Viva Quetzal

Date/Time

Location

Porter-Phelps-Huntington Museum (130 River Road, Hadley, MA 01035, Hadley MA)

Afro-Andean/Latin/Jazz Fusion band Viva Quetzal, will perform the final concert of The Wednesday Folk Traditions series at The Porter-Phelps-Huntington Museum at 2:00pm on Sunday October 8th.  The concert will be held outside in the Sunken Garden at 130 River Drive, Route 47, Hadley MA 01035. Admission is $12, $2 for children 16 and under, or free for participants in the Card to Culture program. Cash only please. Picnickers are welcome before the show.

Viva Quetzal draws on a diverse soundscape and folkloric themes to connect the rainforests of Central and South America, the carnivals of Brazil, the high plateaus of the Andes, and the urban barrios of Latin America and the United States. Their concerts are a high-energy musical experience featuring a fascinating array of instruments and their members hail from Latin America and New England.  Viva Quetzal’s music shows that the merging and sharing of musical traditions can help reconcile political, cultural, and linguistic divides throughout the Americas. The band has toured extensively in the USA, playing at festivals, and fine arts centers. Viva Quetzal has released three albums, including Ancestros (1995), Mujeres de la Puna (1998) and Hijos del Sol (Signature Sounds, 2000). They are also featured on Putamayo’s Music of the Andes (2014).
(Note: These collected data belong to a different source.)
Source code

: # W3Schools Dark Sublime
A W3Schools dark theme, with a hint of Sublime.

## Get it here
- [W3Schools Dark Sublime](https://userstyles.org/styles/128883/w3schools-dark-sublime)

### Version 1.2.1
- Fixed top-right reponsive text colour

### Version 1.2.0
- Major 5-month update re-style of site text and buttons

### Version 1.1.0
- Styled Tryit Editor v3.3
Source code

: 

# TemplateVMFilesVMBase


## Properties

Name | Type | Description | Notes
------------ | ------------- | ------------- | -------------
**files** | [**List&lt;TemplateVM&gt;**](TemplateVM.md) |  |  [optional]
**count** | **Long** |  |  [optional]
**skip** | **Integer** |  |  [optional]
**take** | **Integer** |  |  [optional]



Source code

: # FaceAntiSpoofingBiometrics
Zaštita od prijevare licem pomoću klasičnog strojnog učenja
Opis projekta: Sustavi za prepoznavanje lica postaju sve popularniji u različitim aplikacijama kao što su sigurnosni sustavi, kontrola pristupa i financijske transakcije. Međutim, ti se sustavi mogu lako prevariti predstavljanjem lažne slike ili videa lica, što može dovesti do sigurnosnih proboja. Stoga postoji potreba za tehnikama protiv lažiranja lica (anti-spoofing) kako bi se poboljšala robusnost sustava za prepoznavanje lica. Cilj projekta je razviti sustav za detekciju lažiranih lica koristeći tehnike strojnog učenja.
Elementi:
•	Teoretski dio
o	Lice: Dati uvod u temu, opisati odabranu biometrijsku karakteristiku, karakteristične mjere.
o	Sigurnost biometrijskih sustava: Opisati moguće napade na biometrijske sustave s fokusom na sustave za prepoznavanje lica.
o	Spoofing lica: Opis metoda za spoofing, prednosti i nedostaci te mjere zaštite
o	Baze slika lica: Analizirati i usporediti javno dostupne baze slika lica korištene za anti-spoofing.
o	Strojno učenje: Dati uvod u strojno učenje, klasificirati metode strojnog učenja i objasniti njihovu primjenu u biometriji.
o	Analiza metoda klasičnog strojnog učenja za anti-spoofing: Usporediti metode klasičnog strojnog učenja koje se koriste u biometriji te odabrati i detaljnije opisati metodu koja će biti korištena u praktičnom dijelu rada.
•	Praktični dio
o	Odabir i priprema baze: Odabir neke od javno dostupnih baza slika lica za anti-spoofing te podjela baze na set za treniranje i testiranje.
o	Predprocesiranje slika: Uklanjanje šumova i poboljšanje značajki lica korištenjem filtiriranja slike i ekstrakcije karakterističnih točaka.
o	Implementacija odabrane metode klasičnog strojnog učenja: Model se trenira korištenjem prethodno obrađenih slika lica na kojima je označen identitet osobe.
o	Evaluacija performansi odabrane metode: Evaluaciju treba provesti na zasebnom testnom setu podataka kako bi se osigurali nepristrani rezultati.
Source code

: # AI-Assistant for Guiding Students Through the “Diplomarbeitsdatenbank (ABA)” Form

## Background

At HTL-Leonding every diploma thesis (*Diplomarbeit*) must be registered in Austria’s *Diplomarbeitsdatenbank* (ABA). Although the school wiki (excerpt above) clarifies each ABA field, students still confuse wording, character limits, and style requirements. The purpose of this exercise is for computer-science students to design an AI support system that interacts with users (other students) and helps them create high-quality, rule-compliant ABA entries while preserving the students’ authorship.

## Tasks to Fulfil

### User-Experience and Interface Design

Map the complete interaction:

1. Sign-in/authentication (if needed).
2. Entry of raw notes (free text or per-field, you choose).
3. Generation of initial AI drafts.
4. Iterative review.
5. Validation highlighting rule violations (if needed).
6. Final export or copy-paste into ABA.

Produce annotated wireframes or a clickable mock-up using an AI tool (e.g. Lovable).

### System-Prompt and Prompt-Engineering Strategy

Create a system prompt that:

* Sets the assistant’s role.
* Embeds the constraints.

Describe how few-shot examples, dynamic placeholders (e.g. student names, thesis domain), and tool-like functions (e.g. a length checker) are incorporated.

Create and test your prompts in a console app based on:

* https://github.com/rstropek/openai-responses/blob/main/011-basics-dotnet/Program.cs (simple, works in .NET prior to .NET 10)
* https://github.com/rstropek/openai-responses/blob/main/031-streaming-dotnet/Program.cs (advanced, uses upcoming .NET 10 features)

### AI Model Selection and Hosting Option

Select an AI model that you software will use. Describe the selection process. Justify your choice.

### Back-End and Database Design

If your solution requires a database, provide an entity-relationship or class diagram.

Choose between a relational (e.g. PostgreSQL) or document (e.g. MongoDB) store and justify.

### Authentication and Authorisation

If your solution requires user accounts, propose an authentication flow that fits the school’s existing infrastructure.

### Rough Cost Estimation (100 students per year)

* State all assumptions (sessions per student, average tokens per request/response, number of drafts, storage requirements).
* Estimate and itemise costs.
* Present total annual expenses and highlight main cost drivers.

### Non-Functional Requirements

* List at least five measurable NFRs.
The Porter-Phelps-Huntington Museum occupies the unceeded lands of the Nonotuck people. The Museum contains a collection of the belongings of several generations of one extended Hadley family, dating back to the house’s establishment in 1752 by Moses and Elizabeth Porter. The farmstead, known as “Forty Acres and its Skirts,” was a year-round home for generations before becoming a rural retreat for the family in the 19th century. The house and its activities include the labor and livelihood of many artisans, servants, and enslaved people. Their lived experiences are being brought to the forefront at the museum in the form of a new tour and reinterpretation initiative funded by the National Endowment for the Humanities. The new tour foregrounds the lives of six enslaved men and women at the house: Zebulon Prutt, Cesar, Peg, Phillis, Rose, and Phillis. Additionally, the tour highlights the role of “pastkeeping” by exploring the home’s transition into a museum in the twentieth century. Recently, the museum was designated the “Forty Acres and its Skirts National Historic District” by the Massachusetts Historical Commission. Open June 3rd through October 15, Friday through Monday.